Despite having worn the Team USA colors before in various international tournaments, St. Louis Blues defenseman Kevin Shattenkirk still becomes emotional just looking at the jersey.
That feeling should multiply by several levels when Shattenkirk tugs on his red, white and blue gear for his first game at the Winter Olympics in Sochi, Russia.
"Every stage gets a little bit bigger," Shattenkirk said. "Every time you see a jersey, you always get that same sense of pride when you see it hanging up in the locker room and you have your name on there.
"As a young kid, you don't really realize it until you play in your first international tournament. When you wear that jersey, that's what it's all about."
Team USA's Blues contingent of Shattenkirk, David Backes and T.J. Oshie could be facing teammate Jaroslav Halak in goal for Slovakia during a preliminary-round game at 6:30 a.m. Thursday on the NBC Sports Network.
Despite growing up in the New York area, Shattenkirk, 25, is not part of the generation that still genuflects at the altar of the 1980 "Miracle on Ice" team that won gold in Lake Placid, N.Y.
"The 1980 Olympic team was special, but I wasn't alive for that," Shattenkirk said. "That was a while ago, so you get to watch all the history stuff about it a bunch of times."

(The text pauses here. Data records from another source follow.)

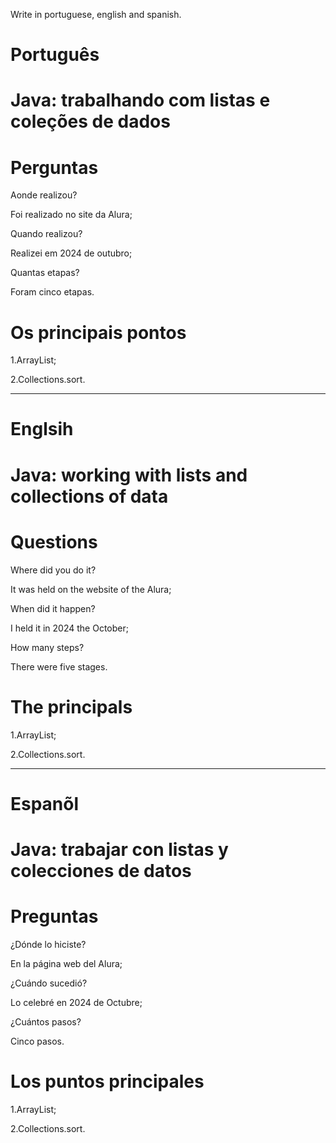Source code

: Write in portuguese, english and spanish.

# Português

# Java: trabalhando com listas e coleções de dados

# Perguntas

Aonde realizou?

Foi realizado no site da Alura;

Quando realizou?

Realizei em 2024 de outubro;

Quantas etapas?

Foram cinco etapas.

# Os principais pontos

1.ArrayList;

2.Collections.sort.
   
--------------------------------------------------------------------------------------------------------------------------------

# Englsih 


# Java: working with lists and collections of data

# Questions

Where did you do it?

It was held on the website of the Alura;

When did it happen?

I held it in 2024 the October;

How many steps?

There were five stages.

# The principals

1.ArrayList;

2.Collections.sort.


--------------------------------------------------------------------------------------------------------------------------------

# Espanõl

# Java: trabajar con listas y colecciones de datos

# Preguntas

¿Dónde lo hiciste?

En la página web del Alura;

¿Cuándo sucedió?

Lo celebré en 2024 de Octubre;

¿Cuántos pasos?

Cinco pasos.

# Los puntos principales

1.ArrayList;

2.Collections.sort.

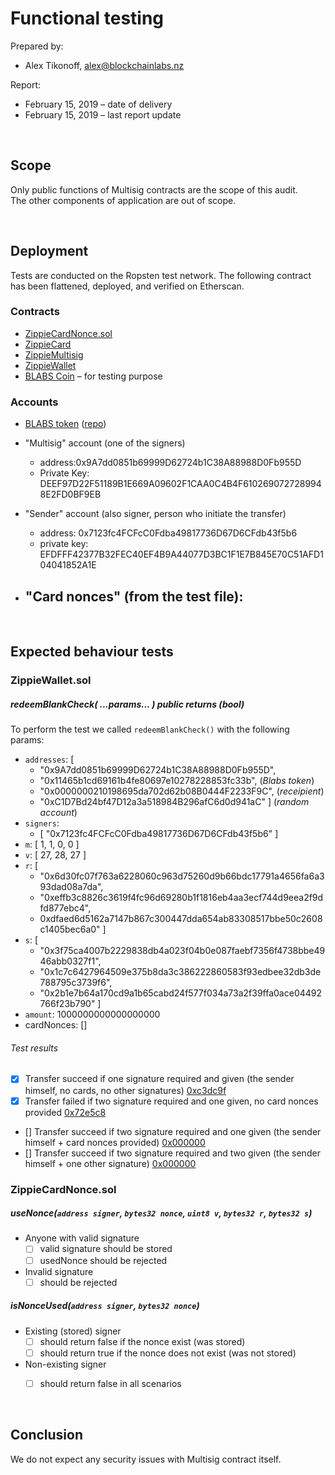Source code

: # Functional testing

Prepared by:

- Alex Tikonoff, [alex@blockchainlabs.nz](alex@blockchainlabs.nz)

Report:

- February 15, 2019 – date of delivery
- February 15, 2019 – last report update


<br><!-- ********************************************* -->

## Scope

Only public functions of Multisig contracts are the scope of this audit.<br>
The other components of application are out of scope.

<br><!-- ********************************************* -->

## Deployment

Tests are conducted on the Ropsten test network. The following contract has been flattened, deployed, and verified on Etherscan.

### Contracts
- [ZippieCardNonce.sol](https://ropsten.etherscan.io/tx/0x97b5546d240333764bb1fcb33823f5e991cef9f9cee8f0f3e97ed3ba16e1298c) 
- [ZippieCard](https://ropsten.etherscan.io/tx/0xe17b6f548015a4c21583dffb8d9b24c5c628f4e5fc86093d28fd28eb658ec5be)
- [ZippieMultisig](https://ropsten.etherscan.io/tx/0x256670d113700e2ddbc398edbfdaa6f88432d92fe42ddd3f2d4305fc3f18b507)
- [ZippieWallet](https://ropsten.etherscan.io/tx/0x5d73c091e79b03b8ca849017b07845bb9061672a31d48ddbb30ed2b98d8a19d8)
- [BLABS Coin](https://ropsten.etherscan.io/address/0x11465b1cd69161b4fe80697e10278228853fc33b) – for testing purpose

### Accounts

- [BLABS token](https://ropsten.etherscan.io/address/0x11465b1cd69161b4fe80697e10278228853fc33b) ([repo](https://github.com/BlockchainLabsNZ/blabs-coin))

- "Multisig" account (one of the signers) 
	- address:0x9A7dd0851b69999D62724b1C38A88988D0Fb955D
	- Private Key: DEEF97D22F51189B1E669A09602F1CAA0C4B4F6102690727289948E2FD0BF9EB

- "Sender" account (also signer, person who initiate the transfer)
	- address: 0x7123fc4FCFcC0Fdba49817736D67D6CFdb43f5b6
	- private key: EFDFFF42377B32FEC40EF4B9A44077D3BC1F1E7B845E70C51AFD104041852A1E

- "Card nonces" (from the test file):
	- 

<br><!-- ********************************************* -->

## Expected behaviour tests



### ZippieWallet.sol

##### redeemBlankCheck( ...*params*... ) public returns (bool)

To perform the test we called `redeemBlankCheck()` with the following params:

- `addresses`: [
	- "0x9A7dd0851b69999D62724b1C38A88988D0Fb955D",   
	- "0x11465b1cd69161b4fe80697e10278228853fc33b",        (*Blabs token*)
	- "0x0000000210198695da702d62b08B0444F2233F9C",        (*receipient*)
	- "0xC1D7Bd24bf47D12a3a518984B296afC6d0d941aC" ]       (*random account*)
- `signers`:  
	- [ "0x7123fc4FCFcC0Fdba49817736D67D6CFdb43f5b6" ]
- `m`: [ 1, 1, 0, 0 ]
- `v`: [ 27, 28, 27 ]
- `r`: [ 
	- "0x6d30fc07f763a6228060c963d75260d9b66bdc17791a4656fa6a393dad08a7da", 
	- "0xeffb3c8826c3619f4fc96d69280b1f1816eb4aa3ecf744d9eea2f9dfd877ebc4",   
	- 0xdfaed6d5162a7147b867c300447dda654ab83308517bbe50c2608c1405bec6a0" ]
- `s`: [ 
	- "0x3f75ca4007b2229838db4a023f04b0e087faebf7356f4738bbe4946abb0327f1", 
	- "0x1c7c6427964509e375b8da3c386222860583f93edbee32db3de788795c3739f6", 
	- "0x2b1e7b64a170cd9a1b65cabd24f577f034a73a2f39ffa0ace04492766f23b790" ]
- `amount`: 1000000000000000000
- cardNonces: []

###### Test results

- [x] Transfer succeed if one signature required and given (the sender himself, no cards, no other signatures) [0xc3dc9f](https://ropsten.etherscan.io/tx/0xc3dc9ff27e422a38371ef991959afb14bb05e14f0514e0113c273d3ca4106aa9)
- [x] Transfer failed if two signature required and one given, no card nonces provided [0x72e5c8](https://ropsten.etherscan.io/tx/0x72e5c8f670ab5c4fe9ef47487e3ceeff7ccb84cacdbb9c8457f52107660c8e9e)
- [] Transfer succeed if two signature required and one given (the sender himself + card nonces provided) [0x000000]()
- [] Transfer succeed if two signature required and two given (the sender himself + one other signature) [0x000000]()


### ZippieCardNonce.sol

##### useNonce(`address signer`, `bytes32 nonce`, `uint8 v`, `bytes32 r`, `bytes32 s`)

-  Anyone with valid signature
	-  [ ] valid signature should be stored
	-  [ ] usedNonce should be rejected
-  Invalid signature
	-  [ ] should be rejected

##### isNonceUsed(`address signer`, `bytes32 nonce`)

-  Existing (stored) signer
	-  [ ] should return false if the nonce exist (was stored)
	-  [ ] should return true if the nonce does not exist (was not stored)
-  Non-existing signer
	-  [ ] should return false in all scenarios

	
<br><!-- ********************************************* -->
	
## Conclusion


We do not expect any security issues with Multisig contract itself.




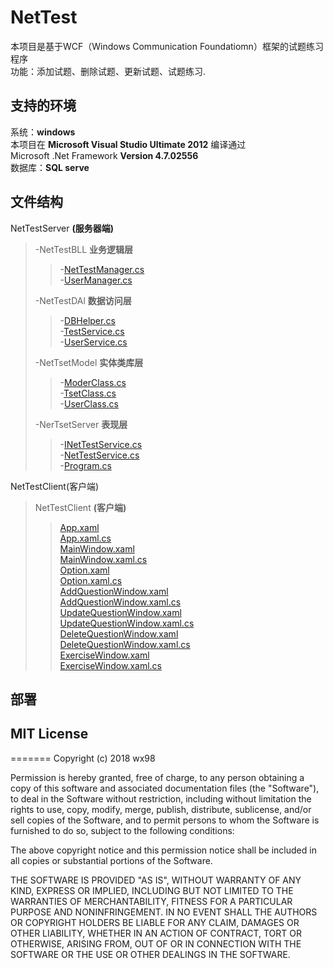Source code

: # NetTest
本项目是基于WCF（Windows Communication Foundatiomn）框架的试题练习程序   
功能：添加试题、删除试题、更新试题、试题练习.
## 支持的环境
系统：__windows__   
本项目在  __Microsoft Visual Studio Ultimate 2012__  编译通过   
Microsoft .Net Framework __Version 4.7.02556__    
数据库：__SQL serve__


## 文件结构
NetTestServer __(服务器端)__   
>-NetTestBLL __业务逻辑层__   
>>-[NetTestManager.cs](/NetTestServer/NetTestBLL/TestManager.cs)    
>>-[UserManager.cs](/NetTestServer/NetTestBLL/UserManager.cs)   
>
>-NetTestDAl __数据访问层__   
>>-[DBHelper.cs](/NetTestServer/NetTestDAL/DBHelper.cs)   
>>-[TestService.cs](/NetTestServer/NetTestDAL/TestService.cs)      
>>-[UserService.cs](/NetTestServer/NetTestDAL/UserService.cs)   
>
>-NetTsetModel __实体类库层__   
>>-[ModerClass.cs](/NetTestServer/NetTestModel/ModelClass.cs)   
>>-[TsetClass.cs](/NetTestServer/NetTestModel/TestClass.cs)   
>>-[UserClass.cs](/NetTestServer/NetTestModel/UserClass.cs)   
>
>-NerTsetServer   __表现层__   
>>-[INetTestService.cs](/NetTestServer/NetTestServer/INetTestService.cs)   
>>-[NetTestService.cs](/NetTestServer/NetTestServer/NetTestService.cs)    
>>-[Program.cs](/NetTestServer/NetTestServer/Program.cs)   

NetTestClient(客户端)   
>NetTestClient __(客户端)__
>>[App.xaml](/NetTestClient/App.xaml)   
>>[App.xaml.cs](/NetTestClient/App.xaml.cs)   
>>[MainWindow.xaml](/NetTestClient/MainWindow.xaml)   
>>[MainWindow.xaml.cs](/NetTestClient/MainWindow.xaml.cs)   
>>[Option.xaml](/NetTestClient/Option.xaml)   
>>[Option.xaml.cs](/NetTestClient/Option.xaml.cs)   
>>[AddQuestionWindow.xaml](/NetTestClient/AddQuestionWindow.xaml)   
>>[AddQuestionWindow.xaml.cs](/NetTestClient/AddQuestionWindow.xaml.cs)   
>>[UpdateQuestionWindow.xaml](/NetTestClient/UpdateQuestionWindow.xaml)   
>>[UpdateQuestionWindow.xaml.cs](/NetTestClient/UpdateQuestionWindow.xaml.cs)   
>>[DeleteQuestionWindow.xaml](/NetTestClient/DeleteQuestionWindow.xaml)   
>>[DeleteQuestionWindow.xaml.cs](/NetTestClient/DeleteQuestionWindow.xaml.cs)   
>>[ExerciseWindow.xaml](/NetTestClient/ExerciseWindow.xaml)   
>>[ExerciseWindow.xaml.cs](/NetTestClient/ExerciseWindow.xaml.cs)   

## 部署

## MIT License
=======
Copyright (c) 2018 wx98

Permission is hereby granted, free of charge, to any person obtaining a copy
of this software and associated documentation files (the "Software"), to deal
in the Software without restriction, including without limitation the rights
to use, copy, modify, merge, publish, distribute, sublicense, and/or sell
copies of the Software, and to permit persons to whom the Software is
furnished to do so, subject to the following conditions:

The above copyright notice and this permission notice shall be included in all
copies or substantial portions of the Software.

THE SOFTWARE IS PROVIDED "AS IS", WITHOUT WARRANTY OF ANY KIND, EXPRESS OR
IMPLIED, INCLUDING BUT NOT LIMITED TO THE WARRANTIES OF MERCHANTABILITY,
FITNESS FOR A PARTICULAR PURPOSE AND NONINFRINGEMENT. IN NO EVENT SHALL THE
AUTHORS OR COPYRIGHT HOLDERS BE LIABLE FOR ANY CLAIM, DAMAGES OR OTHER
LIABILITY, WHETHER IN AN ACTION OF CONTRACT, TORT OR OTHERWISE, ARISING FROM,
OUT OF OR IN CONNECTION WITH THE SOFTWARE OR THE USE OR OTHER DEALINGS IN THE
SOFTWARE.
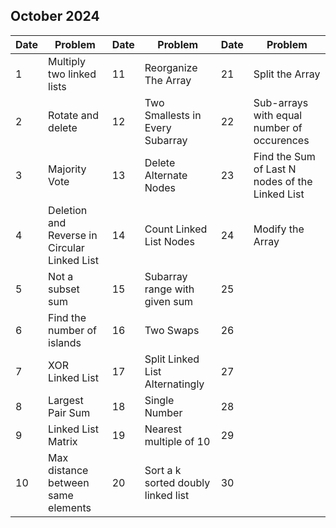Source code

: ## October 2024

| Date | Problem                                      | Date | Problem                            | Date | Problem                                         |
| ---- | -------------------------------------------- | ---- | ---------------------------------- | ---- | ----------------------------------------------- |
| 1    | Multiply two linked lists                    | 11   | Reorganize The Array               | 21   | Split the Array                                 |
| 2    | Rotate and delete                            | 12   | Two Smallests in Every Subarray    | 22   | Sub-arrays with equal number of occurences      |
| 3    | Majority Vote                                | 13   | Delete Alternate Nodes             | 23   | Find the Sum of Last N nodes of the Linked List |
| 4    | Deletion and Reverse in Circular Linked List | 14   | Count Linked List Nodes            | 24   | Modify the Array                                |
| 5    | Not a subset sum                             | 15   | Subarray range with given sum      | 25   |                                                 |
| 6    | Find the number of islands                   | 16   | Two Swaps                          | 26   |                                                 |
| 7    | XOR Linked List                              | 17   | Split Linked List Alternatingly    | 27   |                                                 |
| 8    | Largest Pair Sum                             | 18   | Single Number                      | 28   |                                                 |
| 9    | Linked List Matrix                           | 19   | Nearest multiple of 10             | 29   |                                                 |
| 10   | Max distance between same elements           | 20   | Sort a k sorted doubly linked list | 30   |                                                 |

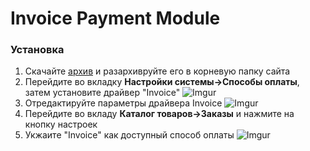 <h1>Invoice Payment Module</h1>

<h3>Установка</h3>

1. Скачайте [архив](https://github.com/Invoice-LLC/Invoice.Module.AmiroCMS/archive/master.zip) и разархивруйте его в корневую папку сайта
2. Перейдите во вкладку **Настройки системы->Способы оплаты**, затем установите драйвер "Invoice"
![Imgur](https://imgur.com/AX3Vcb3.png)
3. Отредактируйте параметры драйвера Invoice
![Imgur](https://imgur.com/3E36pXV.png)
4. Перейдите во вкладу **Каталог товаров->Заказы** и нажмите на кнопку настроек
5. Укжаите "Invoice" как доступный способ оплаты
![Imgur](https://imgur.com/10Ks6cX.png)
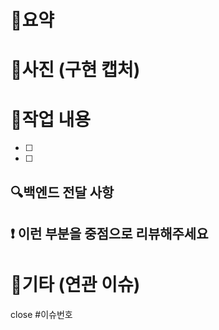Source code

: # 🚀요약

# 📸사진 (구현 캡처)

# 📝작업 내용

- [ ]
- [ ]

## 🔍백엔드 전달 사항

## ❗ 이런 부분을 중점으로 리뷰해주세요

# 🎸기타 (연관 이슈)

close #이슈번호

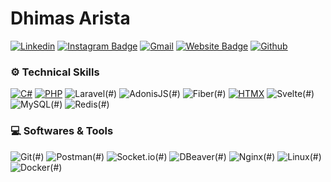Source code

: # Dhimas Arista
[![Linkedin](https://img.shields.io/badge/-LinkedIn-blue?style=flat&logo=Linkedin&logoColor=white)](https://www.linkedin.com/in/dhimasarista/)
[![Instagram Badge](https://img.shields.io/badge/-Instagram-purple?logo=instagram&logoColor=white&link=https://instagram.com/codedhims/)](https://www.instagram.com/codedhims)
[![Gmail](https://img.shields.io/badge/-Gmail-c14438?style=flat&logo=Gmail&logoColor=white)](mailto:mdhimasarista@gmail.com)
[![Website Badge](https://img.shields.io/badge/-Website-c14438?style=flat&logo=Google-Chrome&logoColor=white&link=https://dhimasarista.github.io)](https://dhimasarista.github.io)
[![Github](https://img.shields.io/github/followers/dhimasarista?label=Follow&style=social)](https://github.com/dhimasarista)

### ⚙️ Technical Skills
[![C#](https://custom-icon-badges.demolab.com/badge/C%23-%23FF66B2.svg?logo=cshrp&logoColor=white)](#)
[![PHP](https://img.shields.io/badge/PHP-%23777BB4.svg?&logo=php&logoColor=white)](#)
![Laravel](https://img.shields.io/badge/Laravel-%23FF5C34?logo=laravel&logoColor=white)(#)
![AdonisJS](https://img.shields.io/badge/AdonisJS-3C3C3C?logo=adonisjs&logoColor=white&color=grey)(#)
![Fiber](https://img.shields.io/badge/Fiber-%236BAFE1?logo=go&logoColor=white)(#)
[![HTMX](https://img.shields.io/badge/HTMX-36C?logo=htmx&logoColor=fff)](#)
![Svelte](https://img.shields.io/badge/Svelte-%23FF4C18?logo=svelte&logoColor=white)(#)
![MySQL](https://img.shields.io/badge/MySQL-%230087B7?logo=mysql&logoColor=white)(#)
![Redis](https://img.shields.io/badge/Redis-%23E94C47?logo=redis&logoColor=white)(#)

### 💻 Softwares & Tools
![Git](https://img.shields.io/badge/Git-%23F1502F?logo=git&logoColor=white)(#)
![Postman](https://img.shields.io/badge/Postman-%23FF6C37?logo=postman&logoColor=white)(#)
![Socket.io](https://img.shields.io/badge/SocketIO-%23B0B0B0?logo=socketdotio&logoColor=black&color=white)(#)
![DBeaver](https://img.shields.io/badge/DBeaver-%234A90E2?logo=dbeaver&logoColor=white)(#)
![Nginx](https://img.shields.io/badge/Nginx-%23009639?logo=nginx&logoColor=white)(#)
![Linux](https://img.shields.io/badge/Linux-%23FCC624?logo=linux&logoColor=black)(#)
![Docker](https://img.shields.io/badge/Docker-%232496ED?logo=docker&logoColor=white)(#)

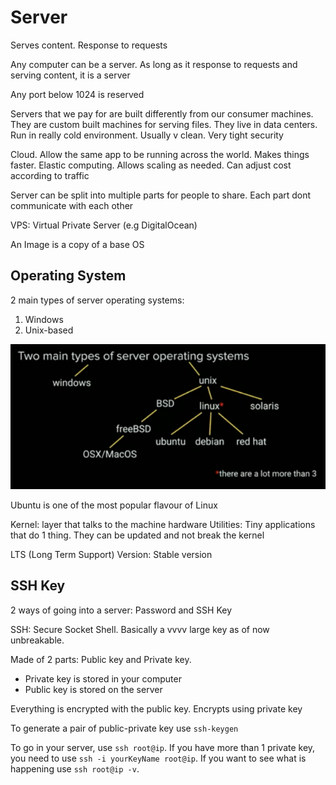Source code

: # Server

Serves content. Response to requests

Any computer can be a server. As long as it response to requests and serving content, it is a server

Any port below 1024 is reserved

Servers that we pay for are built differently from our consumer machines. They are custom built machines for serving files. They live in data centers. Run in really cold environment. Usually v clean. Very tight security

Cloud. Allow the same app to be running across the world. Makes things faster. Elastic computing. Allows scaling as needed. Can adjust cost according to traffic

Server can be split into multiple parts for people to share. Each part dont communicate with each other

VPS: Virtual Private Server (e.g DigitalOcean)

An Image is a copy of a base OS

## Operating System

2 main types of server operating systems:

1. Windows
2. Unix-based

![List of operating systems](../../assets/listOfOs.png)

Ubuntu is one of the most popular flavour of Linux

Kernel: layer that talks to the machine hardware
Utilities: Tiny applications that do 1 thing. They can be updated and not break the kernel

LTS (Long Term Support) Version: Stable version

## SSH Key

2 ways of going into a server: Password and SSH Key

SSH: Secure Socket Shell. Basically a vvvv large key as of now unbreakable.

Made of 2 parts: Public key and Private key.

- Private key is stored in your computer
- Public key is stored on the server

Everything is encrypted with the public key. Encrypts using private key

To generate a pair of public-private key use `ssh-keygen`

To go in your server, use `ssh root@ip`. If you have more than 1 private key, you need to use `ssh -i yourKeyName root@ip`. If you want to see what is happening use `ssh root@ip -v`.
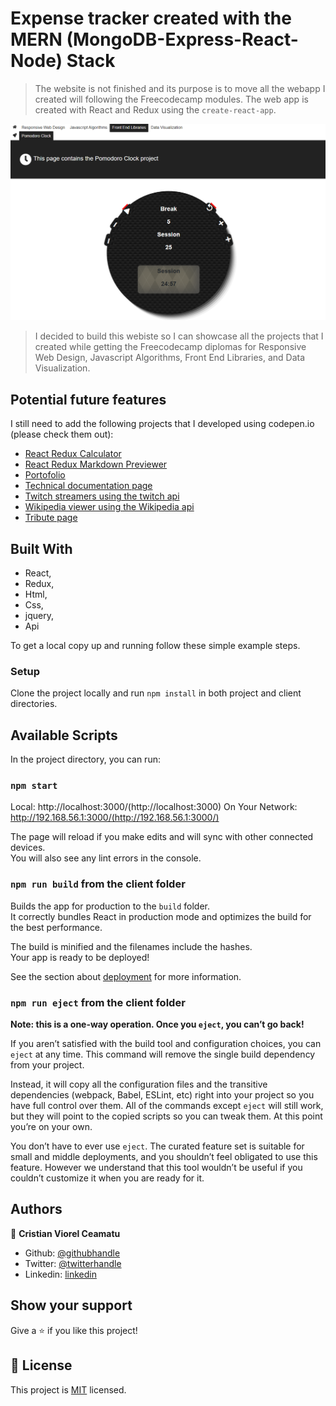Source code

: # Expense tracker created with the MERN (MongoDB-Express-React-Node) Stack

> The website is not finished and its purpose is to move all the webapp I created will following the Freecodecamp modules. The web app is created with React and Redux using the `create-react-app`.

![screenshot](./.github/app-screenshot.png)

> I decided to build this webiste so I can showcase all the projects that I created while getting the Freecodecamp diplomas for Responsive Web Design, Javascript Algorithms, Front End Libraries, and Data Visualization.

## Potential future features

I still need to add the following projects that I developed using codepen.io (please check them out):
  - [React Redux Calculator](https://codepen.io/crisDevMM/full/ZjqKza)
  - [React Redux Markdown Previewer](https://codepen.io/crisDevMM/full/pZJQXR)
  - [Portofolio](https://codepen.io/crisDevMM/full/PaVEXW)
  - [Technical documentation page](https://codepen.io/crisDevMM/full/VdgvXE)
  - [Twitch streamers using the twitch api](https://codepen.io/crisDevMM/full/jaYKXP)
  - [Wikipedia viewer using the Wikipedia api](https://codepen.io/crisDevMM/full/LzRpEW)
  - [Tribute page](https://codepen.io/crisDevMM/full/ayPwab)

## Built With

- React,
- Redux,
- Html,
- Css,
- jquery,
- Api

To get a local copy up and running follow these simple example steps.

### Setup

Clone the project locally and run `npm install` in both project and client directories.

## Available Scripts

In the project directory, you can run:

### `npm start`

Local:            http://localhost:3000/(http://localhost:3000)
On Your Network:  http://192.168.56.1:3000/(http://192.168.56.1:3000/)

The page will reload if you make edits and will sync with other connected devices.<br />
You will also see any lint errors in the console.

### `npm run build` from the client folder

Builds the app for production to the `build` folder.<br />
It correctly bundles React in production mode and optimizes the build for the best performance.

The build is minified and the filenames include the hashes.<br />
Your app is ready to be deployed!

See the section about [deployment](https://facebook.github.io/create-react-app/docs/deployment) for more information.

### `npm run eject` from the client folder

**Note: this is a one-way operation. Once you `eject`, you can’t go back!**

If you aren’t satisfied with the build tool and configuration choices, you can `eject` at any time. This command will remove the single build dependency from your project.

Instead, it will copy all the configuration files and the transitive dependencies (webpack, Babel, ESLint, etc) right into your project so you have full control over them. All of the commands except `eject` will still work, but they will point to the copied scripts so you can tweak them. At this point you’re on your own.

You don’t have to ever use `eject`. The curated feature set is suitable for small and middle deployments, and you shouldn’t feel obligated to use this feature. However we understand that this tool wouldn’t be useful if you couldn’t customize it when you are ready for it.


## Authors

👤 **Cristian Viorel Ceamatu**

- Github: [@githubhandle](https://github.com/cristianCeamatu)
- Twitter: [@twitterhandle](https://twitter.com/CeamatuV)
- Linkedin: [linkedin](https://www.linkedin.com/in/ceamatu-cristian-viorel-7a5469136/)


## Show your support

Give a ⭐️ if you like this project!


## 📝 License

This project is [MIT](lic.url) licensed.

Shattenkirk does share an important connection with one of the 1980 Team USA players. He and Jack O'Callahan both wore the captain's "C" at Boston University and both played on national championship clubs for the Terriers.
"Apparently every time there's a BU hockey player on the team. ... that's all I've got to say," Shattenkirk said with a smile when thinking of another potential gold medal for Team USA.
"The timing of that win, with everything that was going on politically, that's what makes it such a special moment," Shattenkirk said. "It's not only one of the greatest Olympic hockey moments for us as a country, it's just one of the greatest Olympic moments.
"You see all these great stories and that's what makes the Olympics so special."
Even before he played for Boston U., Shattenkirk was already playing for his country on the under-17 and under 1-8 U.S. National Team Development Program.
"Once you play against Sweden and Canada and all those teams, that's where you get that real sense of pride," Shattenkirk said. "To have that hammered into you when you're that young; to have the opportunity to play in the world juniors and world championships and kind of move up the ranks, it's important."
Colorado's first-round pick and the 14th overall selection in 2007, Shattenkirk has always been one of the top offensive defensemen in his age group.
Did he always hope to play in the Olympics?
"They were always a goal of mine, but to get there you have to make the NHL," he said. "You have to stick in the NHL and then you have to be a prominent player, so it's tough. It could have gone any way I think, but you just have to put yourself in the right position.
"It's become a reality, so now you have to get ready for it and get ready to play."
"It's going to be great," Shattenkirk said. "I don't think I've fully come to grips yet with how big the stage is or how many people will be watching the games. That part of it is so cool. You're part of this much bigger thing.
"It's something I'm going to be able to talk about for the rest of my life."